5.7 Systematic Uncertainties

Both the signal model based on simulated observations and data-driven background model in this analysis are not perfectly known, hence a set of nuisance parameter have to be considered in the statistical model to account for such lack of certainty, as generally discussed in Section 3.1.4.1. Each nuisance parameter, which can affect the signal, the background component or both, effectively leads to an increase of the uncertainty on the parameters of interest. For analysis where upper limits are set such as this, the presence of these unknown parameters increases the total interval width. The effect of these parameters in the final statistical estimates is also often referred as systematic uncertainty. A list of the sources of systematic uncertainty considered in this analysis, and their estimated relative effect in the expected upper limit for the SM Higgs pair production, is provided on the Table 5.4.

Table 5.4: List of systematic uncertainties considered in this analysis, and their relative impact on the expected limit for the SM HH production. The relative impact is obtained by fixing the nuisance parameters corresponding to each source and recalculating the expected limit.

The main sources of uncertainty in this analysis are those associated with the data-driven background model. For each classifier output bin, an independent nuisance parameter is included that accounts for the possible variation of the background prediction due to the limited data statistics of the artificial events used for building the background model and the accuracy limitations found during the bias correction procedure described in Section 5.6.2. Because the data-driven technique described in the previous section does not provide a way to estimate the normalisation of the background, the background normalisation is added a nuisance parameter that is left fully unconstrained.

Regarding systematic uncertainties due to nuisance parameters of the simulation-based signal distribution, the most relevant factors are the uncertainties in the measure differences between data and simulation in b-tagging efficiencies.

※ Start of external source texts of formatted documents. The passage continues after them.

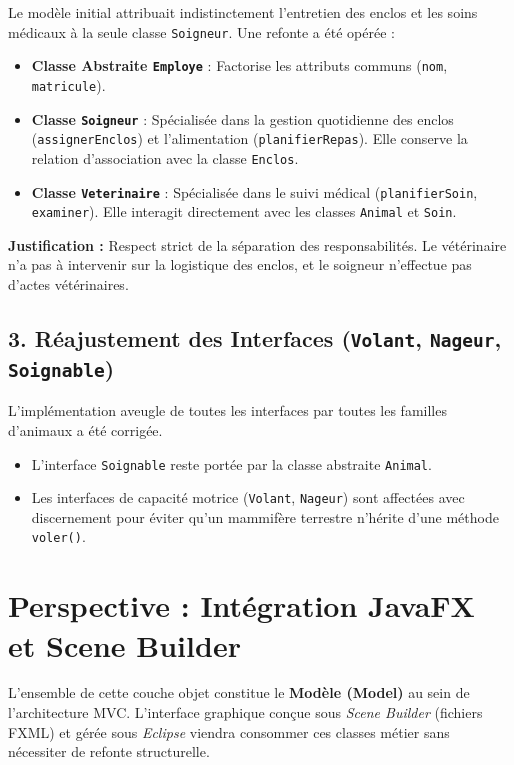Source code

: \documentclass[12pt,a4paper]{article}
\begin{document}
Le modèle initial attribuait indistinctement l'entretien des enclos et les soins
médicaux à la seule classe \texttt{Soigneur}. Une refonte a été opérée :
\begin{itemize}
   \item \textbf{Classe Abstraite \texttt{Employe}} : Factorise les attributs
         communs (\texttt{nom}, \texttt{matricule}).
   \item \textbf{Classe \texttt{Soigneur}} : Spécialisée dans la gestion
         quotidienne des enclos (\texttt{assignerEnclos}) et l'alimentation
         (\texttt{planifierRepas}). Elle conserve la relation d'association avec
         la classe \texttt{Enclos}.
   \item \textbf{Classe \texttt{Veterinaire}} : Spécialisée dans le suivi
         médical (\texttt{planifierSoin}, \texttt{examiner}). Elle interagit
         directement avec les classes \texttt{Animal} et \texttt{Soin}.
\end{itemize}
\textbf{Justification :} Respect strict de la séparation des responsabilités. Le
vétérinaire n'a pas à intervenir sur la logistique des enclos, et le soigneur
n'effectue pas d'actes vétérinaires.

\subsection{
   3. Réajustement des Interfaces (\texttt{Volant}, \texttt{Nageur},
   \texttt{Soignable})
}

L'implémentation aveugle de toutes les interfaces par toutes les familles
d'animaux a été corrigée.
\begin{itemize}
   \item L'interface \texttt{Soignable} reste portée par la classe abstraite
         \texttt{Animal}.
   \item Les interfaces de capacité motrice (\texttt{Volant}, \texttt{Nageur})
         sont affectées avec discernement pour éviter qu'un mammifère terrestre
         n'hérite d'une méthode \texttt{voler()}.
\end{itemize}

\section{Perspective : Intégration JavaFX et Scene Builder}

L'ensemble de cette couche objet constitue le \textbf{Modèle (Model)} au sein de
l'architecture MVC. L'interface graphique conçue sous \textit{Scene Builder}
(fichiers FXML) et gérée sous \textit{Eclipse} viendra consommer ces classes
métier sans nécessiter de refonte structurelle.
\end{document}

These are estimated by recomputing the signal distribution weighted by a factor that accounts for a one standard deviation for each of the relevant nuisance parameters and interpolating in-between as described in Section 3.1.3.4. The uncertainty due to the modelling of the pile-up contribution is included by considering the different effect of pile-up reweighting when a \(\pm4.6\%\) variation on the total inelastic cross section value at 13 TeV is allowed [181]. The effect due to the modelling uncertainties in jet energy resolution and scale are estimated by smearing or shifting the reconstructed jet energy respectively, according to their corresponding uncertainties as a function of the jet \(p_T\) and \(\lvert \eta \rvert\), and evaluating the effect on the final summary statistic. For all the mentioned sources of uncertainty, both the effect on the classifier output distribution and its normalisation have been considered.

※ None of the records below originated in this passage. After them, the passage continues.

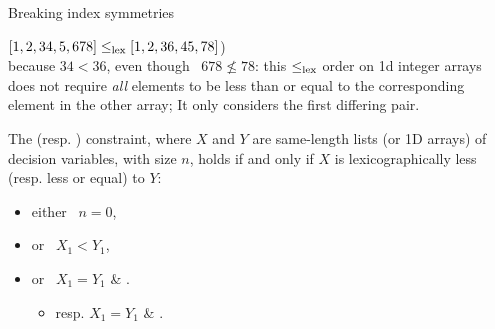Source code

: \documentclass{cons-beamer}
\begin{document}
\begin{frame}{Breaking index symmetries}
  \begin{example}
    $[1,2,34,5,678] \leq_{\textnormal{lex}} [1,2,36,45,78]$) \\
    because $34 < 36$, even though~
    $678 \not\leq 78$: this $\leq_{\textnormal{lex}}$ order on
    1d integer arrays does not require \textit{all} elements to be less than or equal to the corresponding element in the other array; It only considers the first differing pair.
  \end{example}\vfill
  
  \begin{definition}
    The  (resp. ) constraint, where $X$
    and $Y$ are same-length lists (or 1D arrays) of decision variables, with size $n$,
    holds if and only if $X$ is lexicographically less (resp. less or equal) to $Y$:
    \begin{itemize}
      \item either~ $n = 0$,
      \item or~ $X_1 < Y_1$,
      \item or~ $X_1 = Y_1$ \& .
      \begin{itemize}
        \item resp. $X_1 = Y_1$ \& .
      \end{itemize}
    \end{itemize}
  \end{definition}
\end{frame}
\end{document}
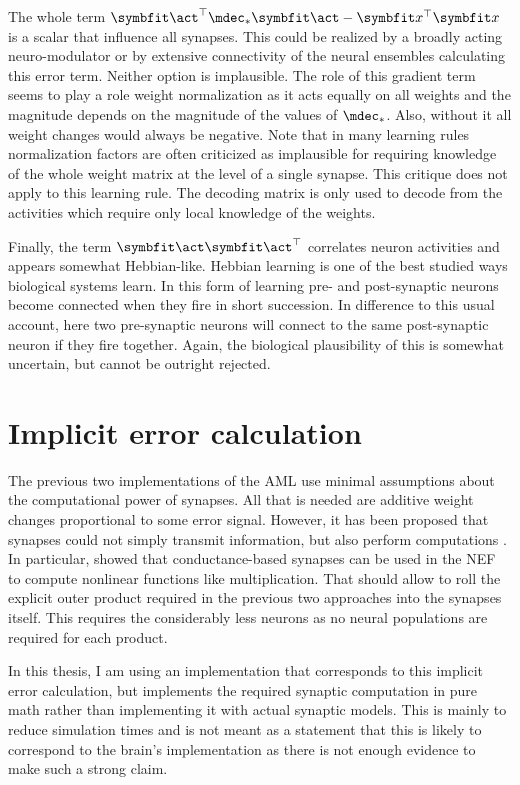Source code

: The whole term $\vc\act\Tr \mdec_* \vc\act - \vc x\Tr \vc x$ is a scalar that influence all synapses.
This could be realized by a broadly acting neuro-modulator or by extensive connectivity of the neural ensembles calculating this error term.
Neither option is implausible.
The role of this gradient term seems to play a role weight normalization as it acts equally on all weights and the magnitude depends on the magnitude of the values of $\mdec_*$.
Also, without it all weight changes would always be negative.
Note that in many learning rules normalization factors are often criticized as implausible for requiring knowledge of the whole weight matrix at the level of a single synapse.
This critique does not apply to this learning rule.
The decoding matrix is only used to decode from the activities which require only local knowledge of the weights.

Finally, the term $\vc\act \vc\act\Tr$ correlates neuron activities and appears somewhat Hebbian-like.
Hebbian learning is one of the best studied ways biological systems learn.
In this form of learning pre- and post-synaptic neurons become connected when they fire in short succession.
In difference to this usual account, here two pre-synaptic neurons will connect to the same post-synaptic neuron if they fire together.
Again, the biological plausibility of this is somewhat uncertain, but cannot be outright rejected.


\section{Implicit error calculation}
The previous two implementations of the AML use minimal assumptions about the computational power of synapses.
All that is needed are additive weight changes proportional to some error signal.
However, it has been proposed that synapses could not simply transmit information, but also perform computations \parencites{abbott2004}[Ch.~5]{koch2004}.
In particular, \textcite{andreasstockel2018} showed that conductance-based synapses can be used in the NEF to compute nonlinear functions like multiplication.
That should allow to roll the explicit outer product required in the previous two approaches into the synapses itself.
This requires the considerably less neurons as no neural populations are required for each product.

In this thesis, I am using an implementation that corresponds to this implicit error calculation, but implements the required synaptic computation in pure math rather than implementing it with actual synaptic models.
This is mainly to reduce simulation times and is not meant as a statement that this is likely to correspond to the brain's implementation as there is not enough evidence to make such a strong claim.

After a correction by the observed discrepancies between the data and simulation, the uncertainty on the trigger efficiency after to a 2% effect on the signal normalisation. The total signal component normalisation is also affected by the uncertainty in the measurement of the integrated luminosity \(\mathcal{L}_\textrm{int}\), which has been estimated during the 2016 data-taking period to be \(2.5\%\)[182]. The effect of theoretical uncertainties that affect the simulation samples are modelled using per-event weights provided by the simulation software. In particular, the effect of a variation of the renormalisation \(\mu_\textrm{R}\) and factorisation \(\mu_\textrm{F}\) scales on the signal efficiency are estimated by taking the maximum and the minimum difference with respect to the nominal efficiency when varying \(\mu_\textrm{R}\) and \(\mu_\textrm{F}\) each individually as well as both together up and down by a factor of two. For estimating the total signal efficiency variation due to parton distribution function (PDF) uncertainties, the PDF4LHC recommendations [183] are followed, computing the variation as the standard deviation of a set of 100 MC replicas of the NNPDF 3.0 set [178].